(Exercise description): Transcribe exactly everything in the data below from the line containing "External Dependencies (Initial)" down to the line containing "build flags |", both lines included and nothing further.

(Extracted records):
☆ ☆ ☆ ☆

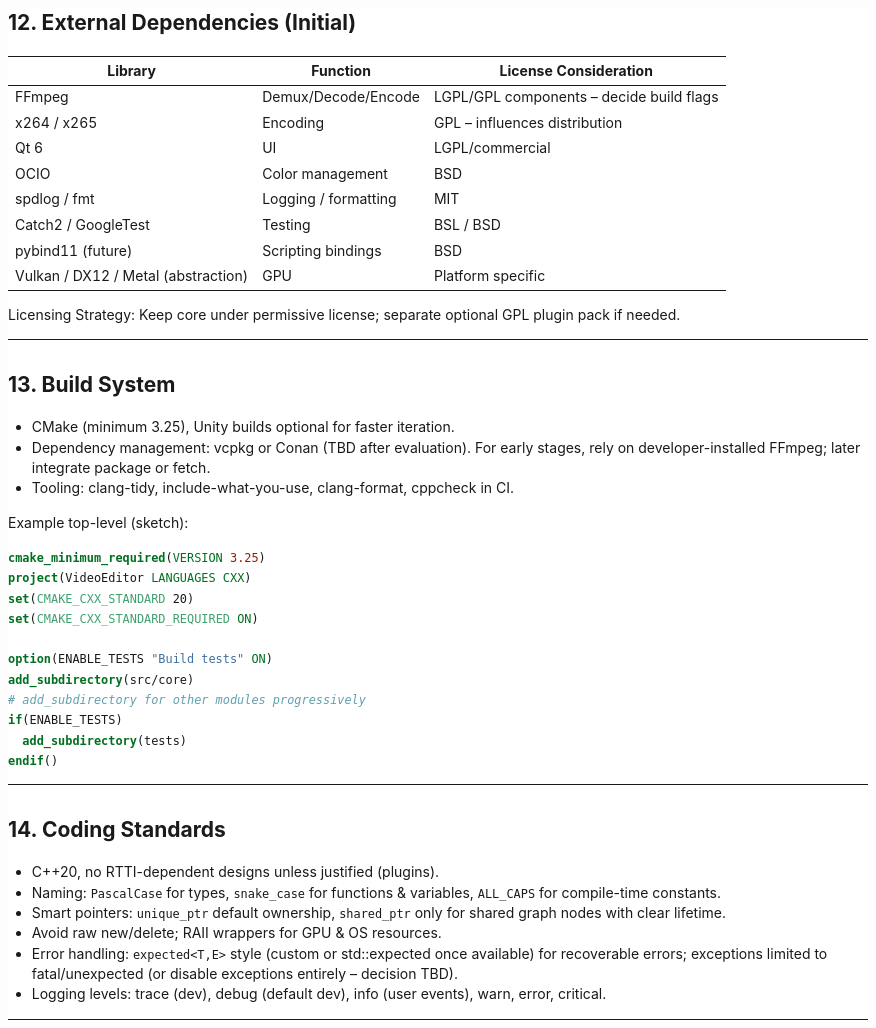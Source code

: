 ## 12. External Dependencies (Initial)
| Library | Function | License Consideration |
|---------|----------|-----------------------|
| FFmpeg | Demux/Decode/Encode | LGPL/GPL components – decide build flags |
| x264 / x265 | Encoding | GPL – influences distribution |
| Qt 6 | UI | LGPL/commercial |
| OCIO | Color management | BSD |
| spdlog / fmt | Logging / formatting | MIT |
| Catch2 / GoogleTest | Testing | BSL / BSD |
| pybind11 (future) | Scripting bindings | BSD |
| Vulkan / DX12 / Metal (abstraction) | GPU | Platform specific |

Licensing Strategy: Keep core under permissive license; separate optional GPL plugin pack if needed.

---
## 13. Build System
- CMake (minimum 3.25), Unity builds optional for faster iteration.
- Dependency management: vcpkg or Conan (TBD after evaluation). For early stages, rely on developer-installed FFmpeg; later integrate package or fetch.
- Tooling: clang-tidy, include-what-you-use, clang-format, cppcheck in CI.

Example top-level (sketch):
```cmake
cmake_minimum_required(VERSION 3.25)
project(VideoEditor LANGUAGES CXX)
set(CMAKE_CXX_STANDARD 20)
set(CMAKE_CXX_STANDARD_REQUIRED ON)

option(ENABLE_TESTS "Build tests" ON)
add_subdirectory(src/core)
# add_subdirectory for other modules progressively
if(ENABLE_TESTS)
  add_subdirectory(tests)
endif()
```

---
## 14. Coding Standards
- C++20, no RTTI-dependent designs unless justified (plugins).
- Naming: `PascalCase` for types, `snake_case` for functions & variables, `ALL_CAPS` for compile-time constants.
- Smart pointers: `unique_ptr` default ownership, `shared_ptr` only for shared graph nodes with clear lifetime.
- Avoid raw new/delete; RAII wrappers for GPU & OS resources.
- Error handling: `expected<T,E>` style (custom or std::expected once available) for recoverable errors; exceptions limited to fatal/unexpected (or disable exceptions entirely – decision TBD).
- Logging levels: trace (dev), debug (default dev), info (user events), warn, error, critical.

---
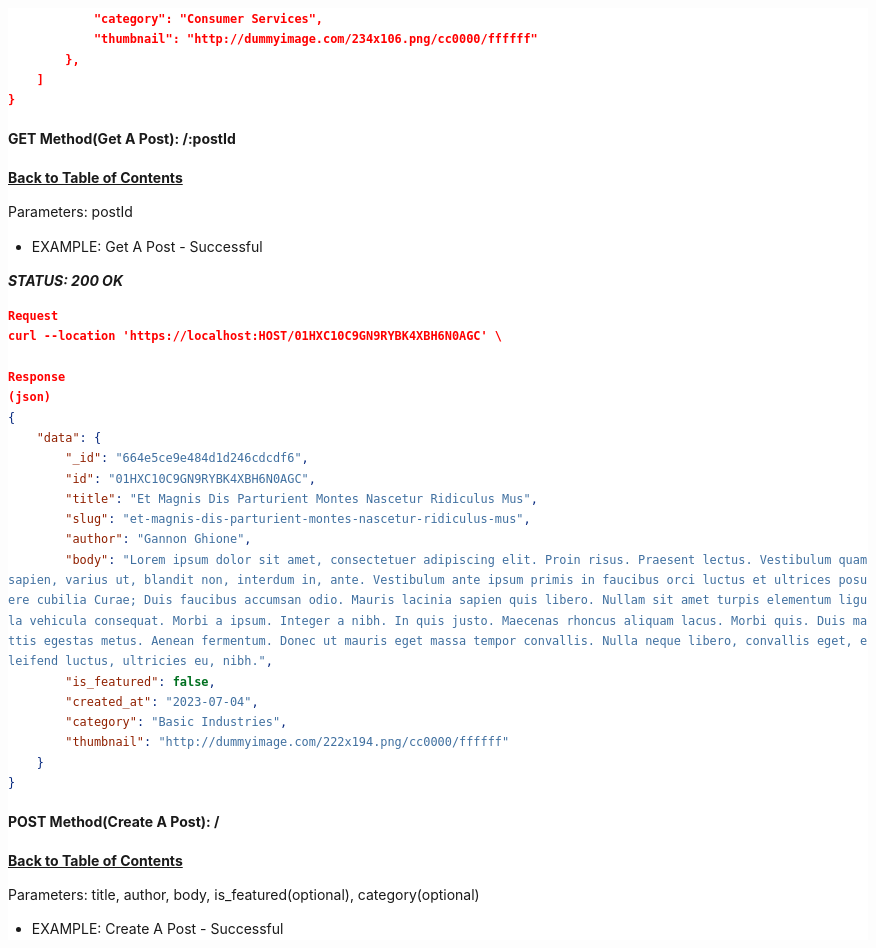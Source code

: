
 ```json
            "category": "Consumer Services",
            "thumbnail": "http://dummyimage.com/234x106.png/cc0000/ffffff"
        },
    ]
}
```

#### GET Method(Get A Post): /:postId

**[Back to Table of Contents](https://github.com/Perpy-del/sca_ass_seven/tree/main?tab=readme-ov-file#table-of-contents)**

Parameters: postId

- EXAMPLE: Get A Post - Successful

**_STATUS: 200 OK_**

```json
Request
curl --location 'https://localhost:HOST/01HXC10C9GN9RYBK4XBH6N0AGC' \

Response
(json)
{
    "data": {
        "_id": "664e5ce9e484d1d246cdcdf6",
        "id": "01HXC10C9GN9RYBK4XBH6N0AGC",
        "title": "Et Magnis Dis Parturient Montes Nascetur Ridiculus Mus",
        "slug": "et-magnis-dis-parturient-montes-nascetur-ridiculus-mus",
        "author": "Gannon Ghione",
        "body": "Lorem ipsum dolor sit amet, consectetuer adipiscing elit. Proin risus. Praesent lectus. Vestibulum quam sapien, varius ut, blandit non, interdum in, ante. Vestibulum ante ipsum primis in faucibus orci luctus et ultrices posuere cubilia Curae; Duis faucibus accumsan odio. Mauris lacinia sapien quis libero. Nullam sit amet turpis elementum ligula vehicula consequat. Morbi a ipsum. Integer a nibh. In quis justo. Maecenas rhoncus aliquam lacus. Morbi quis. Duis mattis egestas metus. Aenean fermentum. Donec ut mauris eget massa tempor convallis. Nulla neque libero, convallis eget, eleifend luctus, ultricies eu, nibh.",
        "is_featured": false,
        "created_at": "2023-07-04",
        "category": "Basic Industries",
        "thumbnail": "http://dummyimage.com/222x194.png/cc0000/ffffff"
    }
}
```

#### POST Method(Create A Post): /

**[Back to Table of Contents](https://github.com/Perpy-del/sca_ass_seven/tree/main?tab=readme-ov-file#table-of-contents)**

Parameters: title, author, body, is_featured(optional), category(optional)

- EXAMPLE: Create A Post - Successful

☆ ☆ ☆ ☆

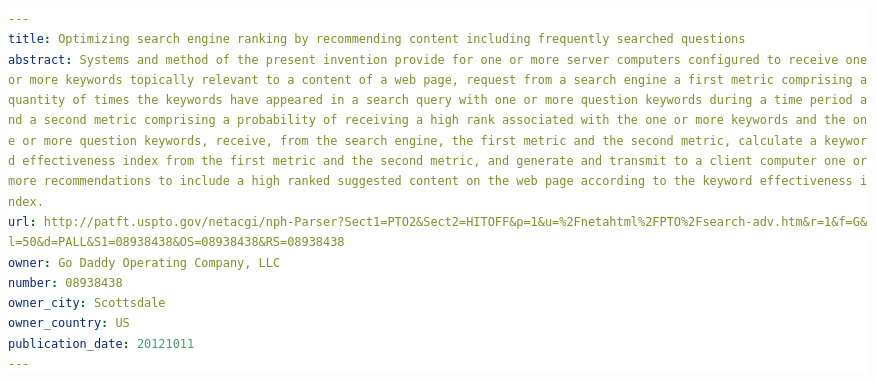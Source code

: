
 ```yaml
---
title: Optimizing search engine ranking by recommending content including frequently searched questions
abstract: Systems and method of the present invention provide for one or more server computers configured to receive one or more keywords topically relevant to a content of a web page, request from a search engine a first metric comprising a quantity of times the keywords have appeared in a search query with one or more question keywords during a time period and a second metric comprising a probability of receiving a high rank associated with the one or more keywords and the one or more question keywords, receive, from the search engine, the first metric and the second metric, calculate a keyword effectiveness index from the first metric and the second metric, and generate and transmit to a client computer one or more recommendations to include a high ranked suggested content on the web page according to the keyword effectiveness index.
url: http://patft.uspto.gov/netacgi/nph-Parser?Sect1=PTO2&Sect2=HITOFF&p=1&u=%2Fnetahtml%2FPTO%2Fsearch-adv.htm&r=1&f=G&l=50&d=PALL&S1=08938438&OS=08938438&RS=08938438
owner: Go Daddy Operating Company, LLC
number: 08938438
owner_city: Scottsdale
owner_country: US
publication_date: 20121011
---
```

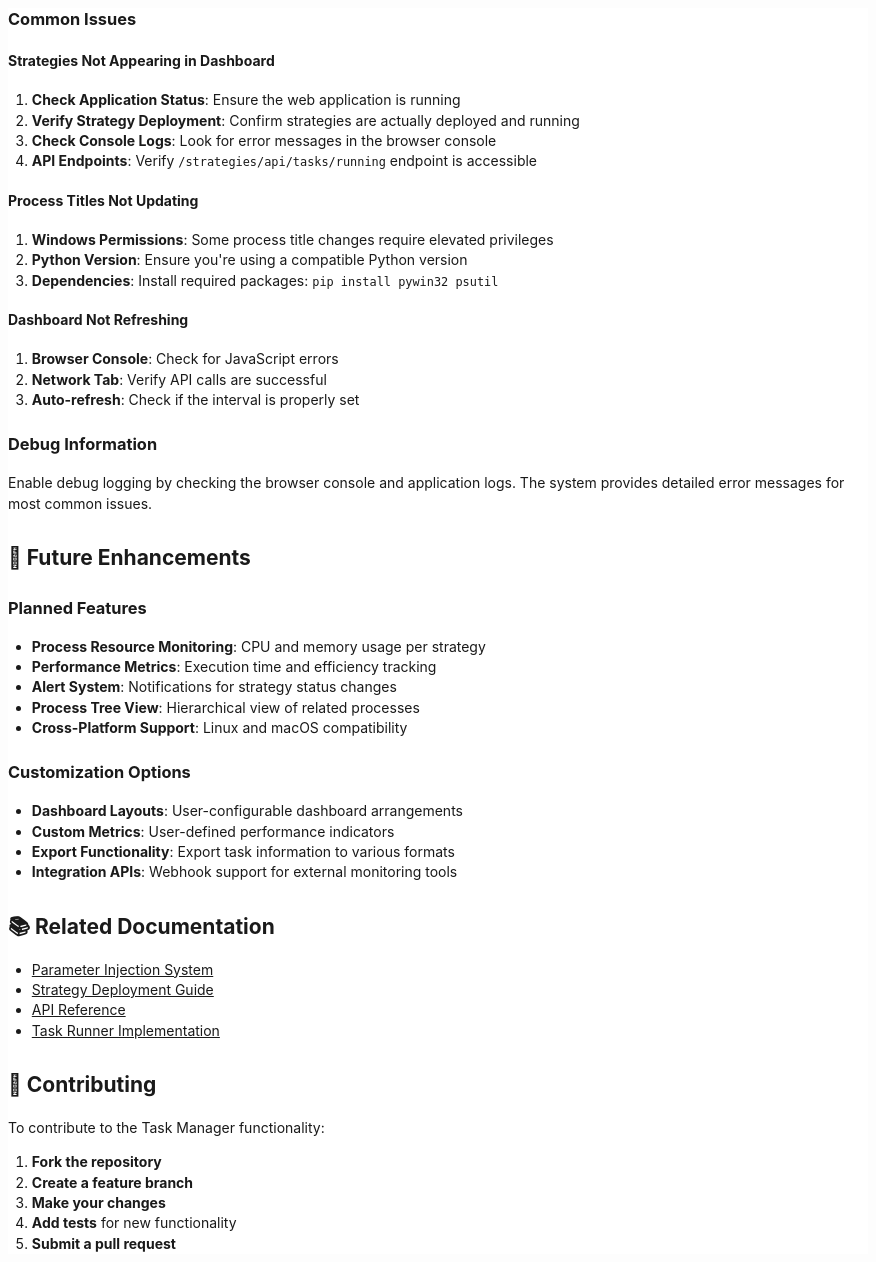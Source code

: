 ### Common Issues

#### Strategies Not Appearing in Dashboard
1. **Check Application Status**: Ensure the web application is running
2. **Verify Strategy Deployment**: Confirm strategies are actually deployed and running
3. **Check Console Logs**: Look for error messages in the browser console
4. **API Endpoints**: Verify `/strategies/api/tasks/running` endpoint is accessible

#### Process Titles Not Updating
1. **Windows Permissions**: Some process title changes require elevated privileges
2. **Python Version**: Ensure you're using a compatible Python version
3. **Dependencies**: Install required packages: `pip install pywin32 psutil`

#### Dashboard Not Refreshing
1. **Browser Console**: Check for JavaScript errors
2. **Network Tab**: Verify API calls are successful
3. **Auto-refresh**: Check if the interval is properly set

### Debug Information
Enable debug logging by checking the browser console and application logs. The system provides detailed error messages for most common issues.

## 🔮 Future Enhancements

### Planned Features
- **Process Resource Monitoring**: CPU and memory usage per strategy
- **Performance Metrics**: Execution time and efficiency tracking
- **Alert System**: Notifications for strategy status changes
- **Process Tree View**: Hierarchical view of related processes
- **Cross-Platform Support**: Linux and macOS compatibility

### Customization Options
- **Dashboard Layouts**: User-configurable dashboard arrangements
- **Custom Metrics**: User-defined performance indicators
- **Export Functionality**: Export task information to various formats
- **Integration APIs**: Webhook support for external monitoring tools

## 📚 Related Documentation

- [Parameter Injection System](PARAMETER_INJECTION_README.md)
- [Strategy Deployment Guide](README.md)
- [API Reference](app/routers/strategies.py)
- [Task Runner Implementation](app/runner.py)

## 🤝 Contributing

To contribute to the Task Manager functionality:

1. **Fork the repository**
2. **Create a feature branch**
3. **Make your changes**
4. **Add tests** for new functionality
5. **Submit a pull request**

☆ ☆ ☆ ☆

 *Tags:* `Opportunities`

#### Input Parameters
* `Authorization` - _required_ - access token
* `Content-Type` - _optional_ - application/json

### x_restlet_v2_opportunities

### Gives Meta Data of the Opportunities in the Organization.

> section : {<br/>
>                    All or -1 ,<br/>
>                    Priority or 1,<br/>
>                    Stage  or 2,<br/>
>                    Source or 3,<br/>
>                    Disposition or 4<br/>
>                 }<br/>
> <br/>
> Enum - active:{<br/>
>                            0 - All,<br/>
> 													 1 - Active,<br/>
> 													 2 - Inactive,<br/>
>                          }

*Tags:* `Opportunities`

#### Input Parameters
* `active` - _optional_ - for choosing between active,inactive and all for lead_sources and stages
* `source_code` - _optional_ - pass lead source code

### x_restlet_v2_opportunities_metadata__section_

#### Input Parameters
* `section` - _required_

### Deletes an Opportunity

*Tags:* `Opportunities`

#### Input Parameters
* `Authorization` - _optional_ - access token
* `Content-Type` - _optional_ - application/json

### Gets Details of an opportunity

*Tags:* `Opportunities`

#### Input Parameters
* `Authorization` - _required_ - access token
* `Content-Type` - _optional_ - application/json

☆ ☆ ☆ ☆

(Result for this task):
: ## 12. External Dependencies (Initial)
| Library | Function | License Consideration |
|---------|----------|-----------------------|
| FFmpeg | Demux/Decode/Encode | LGPL/GPL components – decide build flags |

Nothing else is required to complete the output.